Content starts

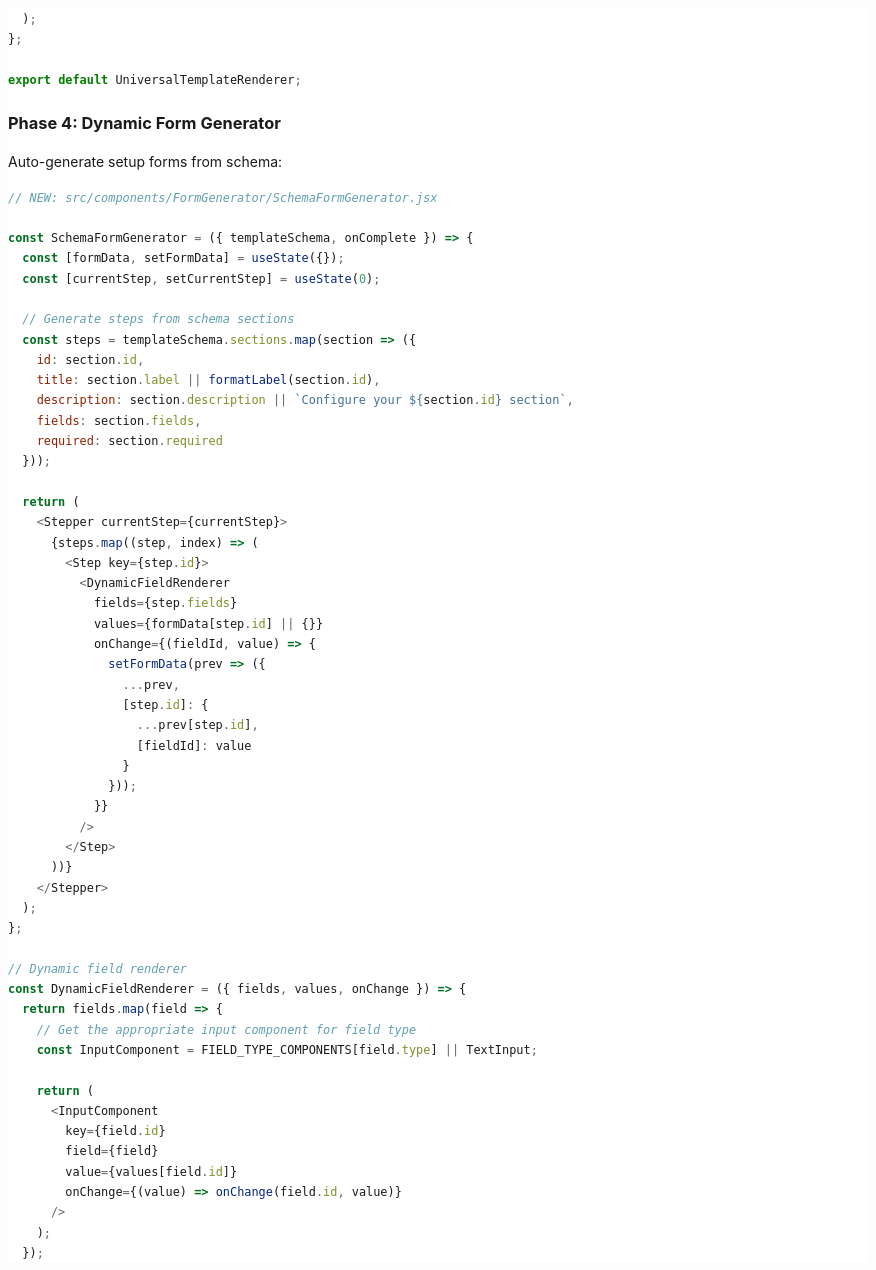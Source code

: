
 ```javascript
  );
};

export default UniversalTemplateRenderer;
```

### Phase 4: Dynamic Form Generator

Auto-generate setup forms from schema:

```javascript
// NEW: src/components/FormGenerator/SchemaFormGenerator.jsx

const SchemaFormGenerator = ({ templateSchema, onComplete }) => {
  const [formData, setFormData] = useState({});
  const [currentStep, setCurrentStep] = useState(0);

  // Generate steps from schema sections
  const steps = templateSchema.sections.map(section => ({
    id: section.id,
    title: section.label || formatLabel(section.id),
    description: section.description || `Configure your ${section.id} section`,
    fields: section.fields,
    required: section.required
  }));

  return (
    <Stepper currentStep={currentStep}>
      {steps.map((step, index) => (
        <Step key={step.id}>
          <DynamicFieldRenderer
            fields={step.fields}
            values={formData[step.id] || {}}
            onChange={(fieldId, value) => {
              setFormData(prev => ({
                ...prev,
                [step.id]: {
                  ...prev[step.id],
                  [fieldId]: value
                }
              }));
            }}
          />
        </Step>
      ))}
    </Stepper>
  );
};

// Dynamic field renderer
const DynamicFieldRenderer = ({ fields, values, onChange }) => {
  return fields.map(field => {
    // Get the appropriate input component for field type
    const InputComponent = FIELD_TYPE_COMPONENTS[field.type] || TextInput;

    return (
      <InputComponent
        key={field.id}
        field={field}
        value={values[field.id]}
        onChange={(value) => onChange(field.id, value)}
      />
    );
  });
```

Content ends

▸ **WHAT THE EXERCISE ASKS**:
Count the lines in the data that contain the string "return", and give nothing but that number.

▸ **WRITTEN ANSWER**:
3